● Instructions to follow: Below are records; how many of their lines contain "terraform"? Answer with only the number.

[Saved entries]
[Start of section]
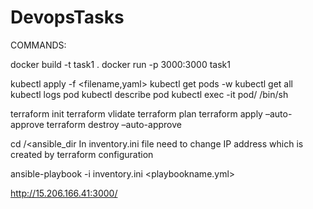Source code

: # DevopsTasks
COMMANDS:  

docker build -t task1 .
docker run -p 3000:3000 task1

kubectl apply -f <filename,yaml>
kubectl get pods -w
kubectl get all
kubectl logs pod <podname>
kubectl describe pod <podname>
kubectl exec -it pod/<podname>  /bin/sh

terraform init
terraform vlidate
terraform plan
terraform apply –auto-approve
terraform destroy –auto-approve

cd /<ansible_dir
In inventory.ini file need to change IP address which is created by terraform configuration 

ansible-playbook -i inventory.ini <playbookname.yml>

http://15.206.166.41:3000/
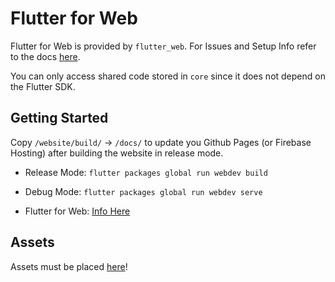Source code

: # Flutter for Web

Flutter for Web is provided by `flutter_web`. For Issues and Setup Info refer to the docs [here](https://github.com/flutter/flutter_web).

You can only access shared code stored in `core` since it does not depend on the Flutter SDK.

## Getting Started

Copy `/website/build/` -> `/docs/` to update you Github Pages (or Firebase Hosting) after building the website in release mode.

- Release Mode: `flutter packages global run webdev build`

- Debug Mode: `flutter packages global run webdev serve`

- Flutter for Web: [Info Here](https://github.com/flutter/flutter_web)

## Assets

Assets must be placed [here](/website/web/assets/)!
[End of section]
● Solved exercise: 6